*** EXERCISE DATA ***

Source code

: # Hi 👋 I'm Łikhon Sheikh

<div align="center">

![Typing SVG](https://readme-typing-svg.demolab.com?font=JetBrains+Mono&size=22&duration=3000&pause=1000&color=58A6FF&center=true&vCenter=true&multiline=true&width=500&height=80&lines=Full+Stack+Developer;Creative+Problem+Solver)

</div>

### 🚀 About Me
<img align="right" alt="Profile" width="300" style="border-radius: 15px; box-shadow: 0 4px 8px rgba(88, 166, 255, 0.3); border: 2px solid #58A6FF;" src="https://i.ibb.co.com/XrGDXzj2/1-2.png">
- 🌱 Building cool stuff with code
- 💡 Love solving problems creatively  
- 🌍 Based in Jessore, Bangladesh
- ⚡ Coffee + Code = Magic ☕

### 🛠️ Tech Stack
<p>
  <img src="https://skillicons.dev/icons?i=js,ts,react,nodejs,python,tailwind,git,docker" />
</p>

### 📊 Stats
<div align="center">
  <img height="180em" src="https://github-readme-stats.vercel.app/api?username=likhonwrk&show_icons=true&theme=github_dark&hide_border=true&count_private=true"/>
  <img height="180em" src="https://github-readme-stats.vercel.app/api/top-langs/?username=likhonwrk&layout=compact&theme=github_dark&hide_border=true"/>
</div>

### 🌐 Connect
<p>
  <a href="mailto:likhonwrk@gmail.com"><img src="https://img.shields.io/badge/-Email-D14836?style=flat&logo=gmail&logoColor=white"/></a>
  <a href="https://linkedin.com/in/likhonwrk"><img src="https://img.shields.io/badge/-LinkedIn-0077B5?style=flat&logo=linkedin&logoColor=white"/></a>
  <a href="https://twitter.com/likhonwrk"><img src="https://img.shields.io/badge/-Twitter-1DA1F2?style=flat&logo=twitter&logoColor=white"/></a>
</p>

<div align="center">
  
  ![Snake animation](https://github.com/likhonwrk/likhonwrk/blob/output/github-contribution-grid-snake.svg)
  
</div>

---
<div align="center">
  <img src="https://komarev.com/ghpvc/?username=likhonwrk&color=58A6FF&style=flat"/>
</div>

*** End of EXERCISE DATA ***

### WHAT YOU SHOULD DO
Among the records above, find each line containing the string "username" and copy it.

### SOLUTION TO THE EXERCISE
  <img height="180em" src="https://github-readme-stats.vercel.app/api?username=likhonwrk&show_icons=true&theme=github_dark&hide_border=true&count_private=true"/>
  <img height="180em" src="https://github-readme-stats.vercel.app/api/top-langs/?username=likhonwrk&layout=compact&theme=github_dark&hide_border=true"/>
  <img src="https://komarev.com/ghpvc/?username=likhonwrk&color=58A6FF&style=flat"/>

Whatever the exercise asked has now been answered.